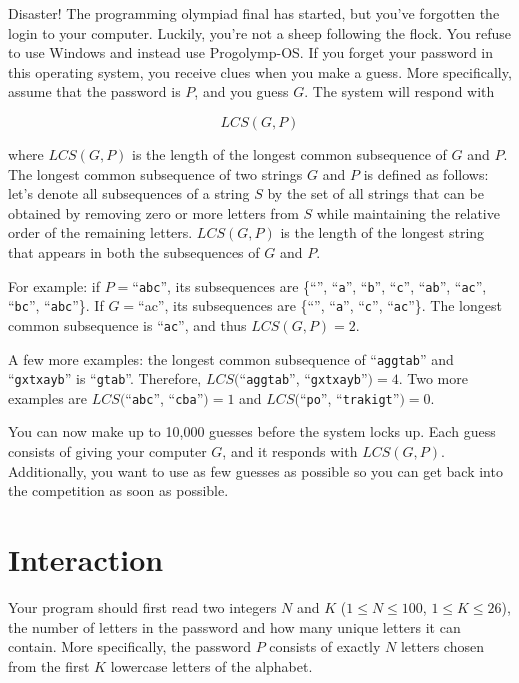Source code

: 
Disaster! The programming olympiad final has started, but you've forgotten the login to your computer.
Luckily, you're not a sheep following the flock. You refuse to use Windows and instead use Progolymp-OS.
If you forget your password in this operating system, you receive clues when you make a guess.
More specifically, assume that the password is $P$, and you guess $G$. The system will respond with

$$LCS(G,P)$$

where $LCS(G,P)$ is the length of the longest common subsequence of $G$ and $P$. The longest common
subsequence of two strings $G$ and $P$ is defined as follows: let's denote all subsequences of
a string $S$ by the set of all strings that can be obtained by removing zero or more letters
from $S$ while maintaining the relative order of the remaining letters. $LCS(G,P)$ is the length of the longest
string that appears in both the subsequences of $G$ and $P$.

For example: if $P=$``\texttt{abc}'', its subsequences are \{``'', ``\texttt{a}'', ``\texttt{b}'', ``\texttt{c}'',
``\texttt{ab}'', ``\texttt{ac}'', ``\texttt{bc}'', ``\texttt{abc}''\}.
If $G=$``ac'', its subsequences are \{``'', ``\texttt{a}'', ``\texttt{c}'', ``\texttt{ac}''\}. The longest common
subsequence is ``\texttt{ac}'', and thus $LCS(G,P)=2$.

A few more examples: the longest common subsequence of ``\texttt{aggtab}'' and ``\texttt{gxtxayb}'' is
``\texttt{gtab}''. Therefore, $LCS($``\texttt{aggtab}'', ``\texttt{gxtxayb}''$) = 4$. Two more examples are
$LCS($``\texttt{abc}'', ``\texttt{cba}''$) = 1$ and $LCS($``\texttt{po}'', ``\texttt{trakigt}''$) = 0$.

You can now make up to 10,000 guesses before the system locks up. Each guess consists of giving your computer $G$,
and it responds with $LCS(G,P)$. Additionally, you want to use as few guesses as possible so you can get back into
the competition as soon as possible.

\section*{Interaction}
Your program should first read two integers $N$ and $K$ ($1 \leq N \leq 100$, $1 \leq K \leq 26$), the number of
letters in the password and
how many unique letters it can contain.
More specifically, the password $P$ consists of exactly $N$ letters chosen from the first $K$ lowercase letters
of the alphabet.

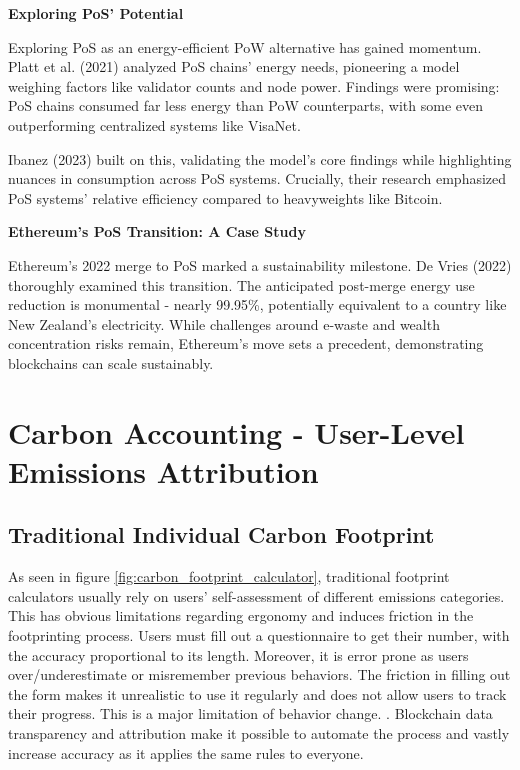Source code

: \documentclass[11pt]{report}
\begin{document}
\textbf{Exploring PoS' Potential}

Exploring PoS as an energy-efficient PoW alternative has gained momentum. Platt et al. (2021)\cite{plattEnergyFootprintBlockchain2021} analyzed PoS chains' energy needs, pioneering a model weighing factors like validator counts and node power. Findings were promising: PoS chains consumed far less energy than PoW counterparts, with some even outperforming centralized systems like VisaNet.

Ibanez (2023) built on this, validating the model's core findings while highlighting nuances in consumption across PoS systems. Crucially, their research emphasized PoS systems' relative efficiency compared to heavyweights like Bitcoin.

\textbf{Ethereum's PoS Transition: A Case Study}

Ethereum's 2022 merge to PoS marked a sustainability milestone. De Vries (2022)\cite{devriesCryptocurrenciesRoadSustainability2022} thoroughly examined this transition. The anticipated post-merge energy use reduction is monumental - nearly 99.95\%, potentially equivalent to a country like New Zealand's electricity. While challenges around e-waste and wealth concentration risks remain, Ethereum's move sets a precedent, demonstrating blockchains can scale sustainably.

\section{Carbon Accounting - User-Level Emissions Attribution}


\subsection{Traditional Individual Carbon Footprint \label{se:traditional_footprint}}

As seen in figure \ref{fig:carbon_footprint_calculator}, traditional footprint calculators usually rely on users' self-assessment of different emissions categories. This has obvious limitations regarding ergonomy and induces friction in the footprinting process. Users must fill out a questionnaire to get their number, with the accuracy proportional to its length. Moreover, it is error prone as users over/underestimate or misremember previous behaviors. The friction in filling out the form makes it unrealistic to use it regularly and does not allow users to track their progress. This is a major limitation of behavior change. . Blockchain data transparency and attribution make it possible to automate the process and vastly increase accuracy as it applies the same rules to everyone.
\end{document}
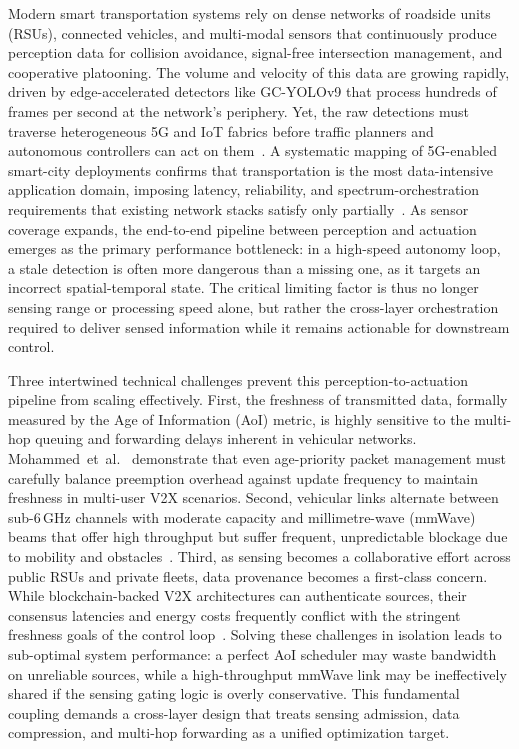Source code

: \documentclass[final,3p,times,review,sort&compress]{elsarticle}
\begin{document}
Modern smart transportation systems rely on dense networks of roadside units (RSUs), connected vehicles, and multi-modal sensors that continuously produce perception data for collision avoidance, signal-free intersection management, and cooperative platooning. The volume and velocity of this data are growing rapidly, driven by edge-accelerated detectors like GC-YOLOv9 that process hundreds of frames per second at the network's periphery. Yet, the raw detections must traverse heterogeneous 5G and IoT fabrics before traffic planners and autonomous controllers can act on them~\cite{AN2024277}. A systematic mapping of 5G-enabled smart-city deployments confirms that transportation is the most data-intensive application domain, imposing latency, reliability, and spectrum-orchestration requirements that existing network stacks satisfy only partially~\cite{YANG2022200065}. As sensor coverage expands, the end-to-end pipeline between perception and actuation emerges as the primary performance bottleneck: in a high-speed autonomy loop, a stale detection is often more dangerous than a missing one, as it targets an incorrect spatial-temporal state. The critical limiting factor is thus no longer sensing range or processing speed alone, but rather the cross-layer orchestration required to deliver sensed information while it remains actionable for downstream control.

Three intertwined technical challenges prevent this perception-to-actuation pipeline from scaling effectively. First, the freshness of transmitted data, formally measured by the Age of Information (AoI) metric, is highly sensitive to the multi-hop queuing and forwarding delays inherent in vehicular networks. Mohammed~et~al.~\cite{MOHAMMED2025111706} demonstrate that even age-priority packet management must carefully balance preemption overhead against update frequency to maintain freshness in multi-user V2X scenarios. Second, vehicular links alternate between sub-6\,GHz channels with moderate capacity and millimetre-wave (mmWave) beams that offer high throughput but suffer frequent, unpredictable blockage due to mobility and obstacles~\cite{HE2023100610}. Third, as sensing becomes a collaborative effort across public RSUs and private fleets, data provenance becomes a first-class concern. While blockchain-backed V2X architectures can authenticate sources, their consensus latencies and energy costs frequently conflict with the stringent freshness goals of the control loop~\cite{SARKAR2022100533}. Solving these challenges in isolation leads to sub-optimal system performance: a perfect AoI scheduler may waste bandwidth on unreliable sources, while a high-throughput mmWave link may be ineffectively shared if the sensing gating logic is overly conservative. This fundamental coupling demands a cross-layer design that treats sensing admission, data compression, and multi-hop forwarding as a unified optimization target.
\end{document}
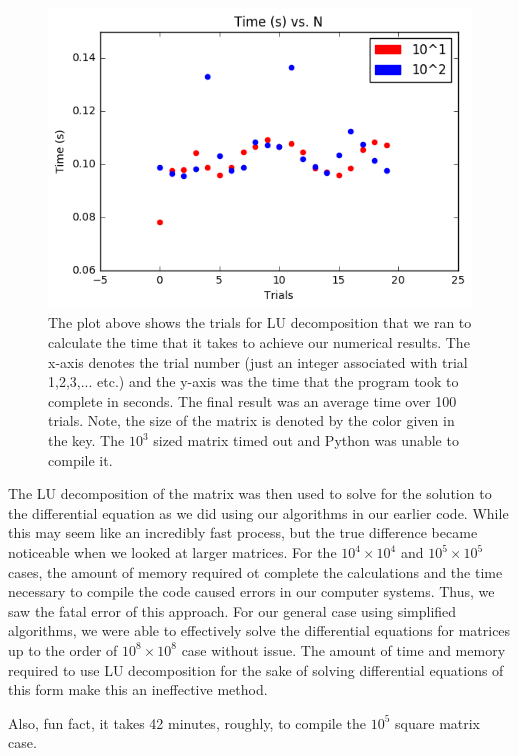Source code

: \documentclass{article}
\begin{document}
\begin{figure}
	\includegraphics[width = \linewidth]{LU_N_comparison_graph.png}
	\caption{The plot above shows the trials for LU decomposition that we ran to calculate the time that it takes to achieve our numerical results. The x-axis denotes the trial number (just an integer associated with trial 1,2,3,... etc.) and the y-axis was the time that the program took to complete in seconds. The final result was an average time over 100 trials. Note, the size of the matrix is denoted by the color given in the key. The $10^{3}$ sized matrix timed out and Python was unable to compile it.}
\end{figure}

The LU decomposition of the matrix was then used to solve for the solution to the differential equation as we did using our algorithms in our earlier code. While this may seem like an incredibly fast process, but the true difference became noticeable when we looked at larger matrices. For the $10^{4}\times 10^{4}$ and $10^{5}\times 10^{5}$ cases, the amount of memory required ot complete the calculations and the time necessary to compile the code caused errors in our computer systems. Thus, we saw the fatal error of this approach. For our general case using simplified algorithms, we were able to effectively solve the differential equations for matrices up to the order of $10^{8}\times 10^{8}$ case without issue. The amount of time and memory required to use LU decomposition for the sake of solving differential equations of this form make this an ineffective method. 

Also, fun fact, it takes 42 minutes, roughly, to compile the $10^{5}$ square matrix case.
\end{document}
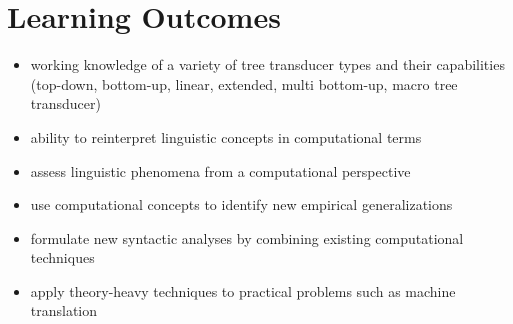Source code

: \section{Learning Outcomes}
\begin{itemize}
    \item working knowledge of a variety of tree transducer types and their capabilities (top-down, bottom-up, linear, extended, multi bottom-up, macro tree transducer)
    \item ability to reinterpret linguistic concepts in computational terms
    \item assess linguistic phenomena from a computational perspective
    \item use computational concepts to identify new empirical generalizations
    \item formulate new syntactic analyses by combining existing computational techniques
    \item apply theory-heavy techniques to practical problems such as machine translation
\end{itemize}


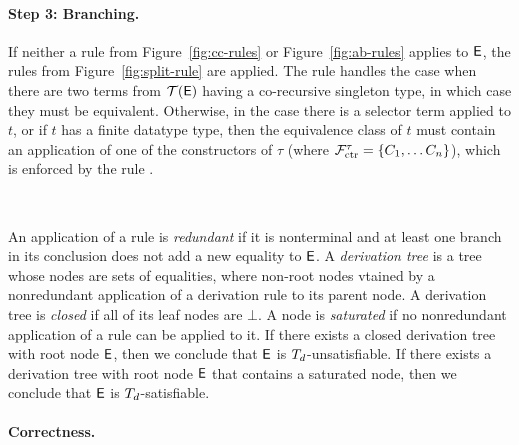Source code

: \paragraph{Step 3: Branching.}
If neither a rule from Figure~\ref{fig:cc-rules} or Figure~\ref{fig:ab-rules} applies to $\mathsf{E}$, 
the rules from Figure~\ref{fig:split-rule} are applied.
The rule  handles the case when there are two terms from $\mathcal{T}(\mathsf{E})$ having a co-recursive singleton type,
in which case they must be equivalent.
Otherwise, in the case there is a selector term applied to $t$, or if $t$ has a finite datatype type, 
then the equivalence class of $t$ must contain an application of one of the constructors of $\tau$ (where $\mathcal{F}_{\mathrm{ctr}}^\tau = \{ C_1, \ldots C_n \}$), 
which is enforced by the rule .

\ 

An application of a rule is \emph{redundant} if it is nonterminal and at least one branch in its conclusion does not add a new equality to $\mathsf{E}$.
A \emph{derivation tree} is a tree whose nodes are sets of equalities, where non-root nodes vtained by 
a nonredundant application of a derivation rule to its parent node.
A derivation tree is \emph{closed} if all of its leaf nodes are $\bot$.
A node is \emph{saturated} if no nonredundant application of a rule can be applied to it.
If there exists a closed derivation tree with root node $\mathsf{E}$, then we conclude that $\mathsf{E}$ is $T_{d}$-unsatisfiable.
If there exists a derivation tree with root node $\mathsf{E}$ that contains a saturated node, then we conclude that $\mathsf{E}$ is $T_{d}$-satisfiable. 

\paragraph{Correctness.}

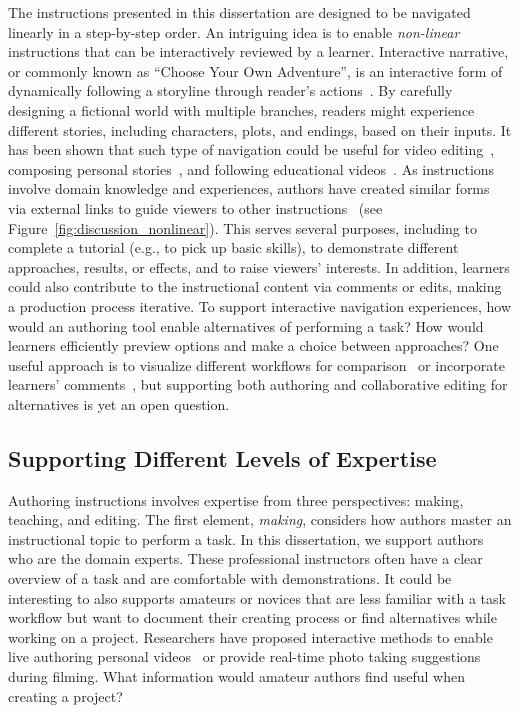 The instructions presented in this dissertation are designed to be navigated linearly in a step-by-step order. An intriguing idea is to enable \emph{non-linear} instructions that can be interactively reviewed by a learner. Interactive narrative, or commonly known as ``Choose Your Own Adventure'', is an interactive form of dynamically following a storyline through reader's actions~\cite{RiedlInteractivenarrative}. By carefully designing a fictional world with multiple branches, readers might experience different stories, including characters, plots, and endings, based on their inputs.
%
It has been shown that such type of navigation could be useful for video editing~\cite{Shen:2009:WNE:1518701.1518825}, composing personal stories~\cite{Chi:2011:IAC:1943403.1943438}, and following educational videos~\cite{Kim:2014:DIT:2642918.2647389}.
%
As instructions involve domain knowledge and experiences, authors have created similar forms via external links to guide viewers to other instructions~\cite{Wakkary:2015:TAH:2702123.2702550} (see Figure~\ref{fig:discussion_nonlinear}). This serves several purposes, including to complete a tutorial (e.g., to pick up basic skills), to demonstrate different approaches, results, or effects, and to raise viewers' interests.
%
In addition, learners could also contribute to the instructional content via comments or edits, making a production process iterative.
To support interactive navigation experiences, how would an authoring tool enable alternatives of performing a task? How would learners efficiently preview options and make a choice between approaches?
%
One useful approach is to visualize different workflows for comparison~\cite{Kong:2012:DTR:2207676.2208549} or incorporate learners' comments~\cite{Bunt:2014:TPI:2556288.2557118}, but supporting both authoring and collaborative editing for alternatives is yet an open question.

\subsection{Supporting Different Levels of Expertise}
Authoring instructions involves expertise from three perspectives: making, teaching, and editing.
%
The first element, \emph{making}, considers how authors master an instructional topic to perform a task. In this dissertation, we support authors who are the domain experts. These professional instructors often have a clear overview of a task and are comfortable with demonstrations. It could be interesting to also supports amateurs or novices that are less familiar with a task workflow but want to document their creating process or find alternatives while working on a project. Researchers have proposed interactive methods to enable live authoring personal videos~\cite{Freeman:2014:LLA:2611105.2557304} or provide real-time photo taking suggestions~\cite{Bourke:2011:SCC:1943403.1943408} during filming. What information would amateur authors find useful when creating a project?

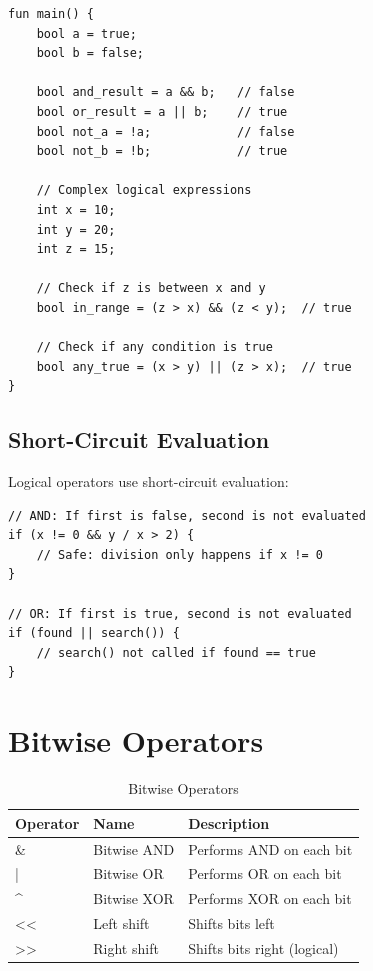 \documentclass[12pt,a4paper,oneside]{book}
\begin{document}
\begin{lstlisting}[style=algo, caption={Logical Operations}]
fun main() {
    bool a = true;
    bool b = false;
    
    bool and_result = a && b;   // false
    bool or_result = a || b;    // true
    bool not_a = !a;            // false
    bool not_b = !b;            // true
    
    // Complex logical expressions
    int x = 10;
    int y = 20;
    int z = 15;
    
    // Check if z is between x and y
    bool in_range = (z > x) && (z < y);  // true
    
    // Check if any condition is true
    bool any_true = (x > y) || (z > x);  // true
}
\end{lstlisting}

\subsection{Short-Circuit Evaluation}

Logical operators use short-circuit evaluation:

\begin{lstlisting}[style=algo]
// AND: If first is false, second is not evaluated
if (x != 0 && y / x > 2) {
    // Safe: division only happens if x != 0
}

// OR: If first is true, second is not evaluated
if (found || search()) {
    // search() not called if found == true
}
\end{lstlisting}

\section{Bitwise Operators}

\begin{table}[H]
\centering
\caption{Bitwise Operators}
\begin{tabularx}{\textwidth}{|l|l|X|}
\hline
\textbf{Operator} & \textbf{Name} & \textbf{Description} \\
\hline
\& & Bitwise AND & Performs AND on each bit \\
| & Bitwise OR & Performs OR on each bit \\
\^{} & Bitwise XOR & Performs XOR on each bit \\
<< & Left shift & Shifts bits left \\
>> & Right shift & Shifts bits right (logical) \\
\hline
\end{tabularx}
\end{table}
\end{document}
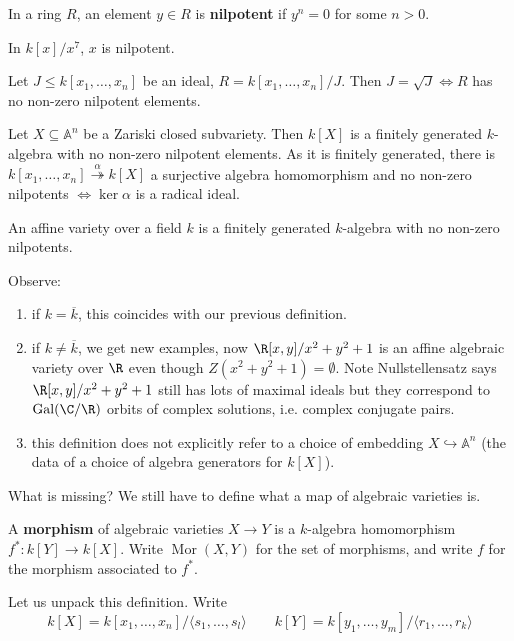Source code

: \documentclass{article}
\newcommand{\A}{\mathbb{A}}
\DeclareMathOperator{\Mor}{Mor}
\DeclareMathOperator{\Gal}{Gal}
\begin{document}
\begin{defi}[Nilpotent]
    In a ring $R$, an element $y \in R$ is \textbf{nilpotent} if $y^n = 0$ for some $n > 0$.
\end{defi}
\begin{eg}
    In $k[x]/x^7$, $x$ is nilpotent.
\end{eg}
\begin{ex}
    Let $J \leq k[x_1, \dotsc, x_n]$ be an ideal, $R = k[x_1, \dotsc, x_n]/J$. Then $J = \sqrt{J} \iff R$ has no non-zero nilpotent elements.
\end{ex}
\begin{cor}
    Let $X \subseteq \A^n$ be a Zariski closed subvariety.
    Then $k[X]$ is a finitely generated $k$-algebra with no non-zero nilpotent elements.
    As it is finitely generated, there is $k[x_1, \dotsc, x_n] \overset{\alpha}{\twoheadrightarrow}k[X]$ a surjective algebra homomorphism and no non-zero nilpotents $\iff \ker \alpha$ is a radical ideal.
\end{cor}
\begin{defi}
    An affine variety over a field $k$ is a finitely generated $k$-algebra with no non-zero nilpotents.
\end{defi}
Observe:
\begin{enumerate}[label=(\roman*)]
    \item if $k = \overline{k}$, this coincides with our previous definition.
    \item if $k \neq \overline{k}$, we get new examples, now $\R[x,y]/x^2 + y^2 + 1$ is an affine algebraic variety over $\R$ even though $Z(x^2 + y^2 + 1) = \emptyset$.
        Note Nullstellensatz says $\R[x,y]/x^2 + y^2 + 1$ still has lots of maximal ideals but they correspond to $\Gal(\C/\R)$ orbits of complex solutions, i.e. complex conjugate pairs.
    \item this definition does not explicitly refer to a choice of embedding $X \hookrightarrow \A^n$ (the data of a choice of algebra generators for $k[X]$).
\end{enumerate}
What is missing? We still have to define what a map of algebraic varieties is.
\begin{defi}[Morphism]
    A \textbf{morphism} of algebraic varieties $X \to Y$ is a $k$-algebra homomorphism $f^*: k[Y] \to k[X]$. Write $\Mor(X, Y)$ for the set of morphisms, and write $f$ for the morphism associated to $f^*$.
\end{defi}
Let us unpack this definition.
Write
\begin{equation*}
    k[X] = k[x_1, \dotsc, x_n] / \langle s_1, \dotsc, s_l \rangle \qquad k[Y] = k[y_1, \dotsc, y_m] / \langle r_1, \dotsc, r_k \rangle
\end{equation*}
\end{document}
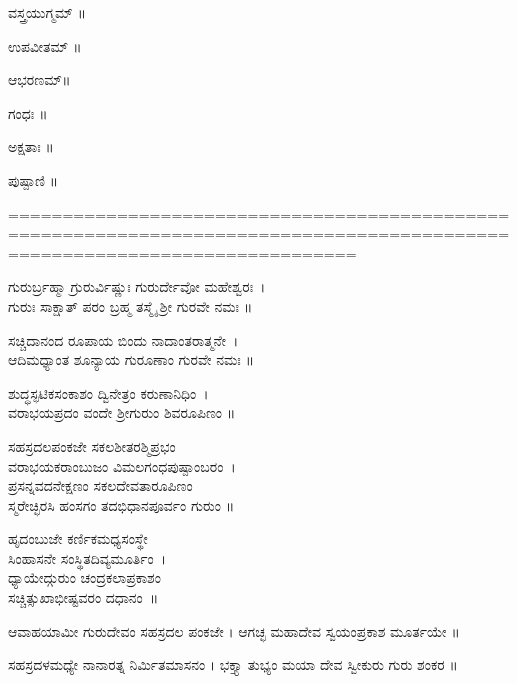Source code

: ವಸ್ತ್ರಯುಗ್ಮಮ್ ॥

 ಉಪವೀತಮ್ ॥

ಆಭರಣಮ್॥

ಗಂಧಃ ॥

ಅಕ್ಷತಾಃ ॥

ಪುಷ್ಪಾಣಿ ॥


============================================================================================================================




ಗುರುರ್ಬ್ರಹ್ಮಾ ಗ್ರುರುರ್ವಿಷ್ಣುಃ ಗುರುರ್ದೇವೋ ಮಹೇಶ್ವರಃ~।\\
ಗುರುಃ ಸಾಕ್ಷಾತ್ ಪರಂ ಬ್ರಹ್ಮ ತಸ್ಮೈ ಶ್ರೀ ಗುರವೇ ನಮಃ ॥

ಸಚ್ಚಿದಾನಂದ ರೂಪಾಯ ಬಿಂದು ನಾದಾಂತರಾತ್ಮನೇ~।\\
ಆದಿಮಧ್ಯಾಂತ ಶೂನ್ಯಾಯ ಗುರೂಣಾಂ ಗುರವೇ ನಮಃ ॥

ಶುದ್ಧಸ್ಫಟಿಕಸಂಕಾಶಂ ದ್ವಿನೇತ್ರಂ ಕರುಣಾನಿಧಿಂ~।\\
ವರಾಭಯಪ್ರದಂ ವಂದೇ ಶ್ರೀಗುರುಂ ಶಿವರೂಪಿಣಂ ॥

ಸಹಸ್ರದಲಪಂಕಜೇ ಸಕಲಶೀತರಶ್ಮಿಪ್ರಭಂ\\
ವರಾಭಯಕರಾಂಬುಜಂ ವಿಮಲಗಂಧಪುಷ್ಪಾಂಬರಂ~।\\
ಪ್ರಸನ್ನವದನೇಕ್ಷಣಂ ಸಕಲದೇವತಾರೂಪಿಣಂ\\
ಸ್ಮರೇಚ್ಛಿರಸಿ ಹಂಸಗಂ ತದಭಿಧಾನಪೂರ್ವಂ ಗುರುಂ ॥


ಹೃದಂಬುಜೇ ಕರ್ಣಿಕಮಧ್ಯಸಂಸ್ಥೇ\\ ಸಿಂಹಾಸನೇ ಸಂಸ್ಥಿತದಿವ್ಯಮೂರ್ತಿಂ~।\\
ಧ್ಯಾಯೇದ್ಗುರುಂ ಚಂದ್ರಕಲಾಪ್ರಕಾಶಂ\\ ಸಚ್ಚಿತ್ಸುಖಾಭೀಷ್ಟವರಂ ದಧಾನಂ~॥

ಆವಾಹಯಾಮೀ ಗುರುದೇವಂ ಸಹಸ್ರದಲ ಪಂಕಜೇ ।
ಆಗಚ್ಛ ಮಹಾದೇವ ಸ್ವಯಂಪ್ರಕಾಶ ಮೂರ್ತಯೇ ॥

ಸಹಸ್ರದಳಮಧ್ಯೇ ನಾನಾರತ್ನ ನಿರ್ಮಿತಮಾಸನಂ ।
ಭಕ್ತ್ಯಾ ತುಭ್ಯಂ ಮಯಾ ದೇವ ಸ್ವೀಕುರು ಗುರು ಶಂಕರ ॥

**********

* _What you are asked to do_: Reproduce, without alteration and without pictures, only those lines that lie between the first line of the entries above and the line containing "You can now", both of them included.

* _Result of the task_:
Source code

: 
Disaster! The programming olympiad final has started, but you've forgotten the login to your computer.
Luckily, you're not a sheep following the flock. You refuse to use Windows and instead use Progolymp-OS.
If you forget your password in this operating system, you receive clues when you make a guess.
More specifically, assume that the password is $P$, and you guess $G$. The system will respond with

$$LCS(G,P)$$

where $LCS(G,P)$ is the length of the longest common subsequence of $G$ and $P$. The longest common
subsequence of two strings $G$ and $P$ is defined as follows: let's denote all subsequences of
a string $S$ by the set of all strings that can be obtained by removing zero or more letters
from $S$ while maintaining the relative order of the remaining letters. $LCS(G,P)$ is the length of the longest
string that appears in both the subsequences of $G$ and $P$.

For example: if $P=$``\texttt{abc}'', its subsequences are \{``'', ``\texttt{a}'', ``\texttt{b}'', ``\texttt{c}'',
``\texttt{ab}'', ``\texttt{ac}'', ``\texttt{bc}'', ``\texttt{abc}''\}.
If $G=$``ac'', its subsequences are \{``'', ``\texttt{a}'', ``\texttt{c}'', ``\texttt{ac}''\}. The longest common
subsequence is ``\texttt{ac}'', and thus $LCS(G,P)=2$.

A few more examples: the longest common subsequence of ``\texttt{aggtab}'' and ``\texttt{gxtxayb}'' is
``\texttt{gtab}''. Therefore, $LCS($``\texttt{aggtab}'', ``\texttt{gxtxayb}''$) = 4$. Two more examples are
$LCS($``\texttt{abc}'', ``\texttt{cba}''$) = 1$ and $LCS($``\texttt{po}'', ``\texttt{trakigt}''$) = 0$.

You can now make up to 10,000 guesses before the system locks up. Each guess consists of giving your computer $G$,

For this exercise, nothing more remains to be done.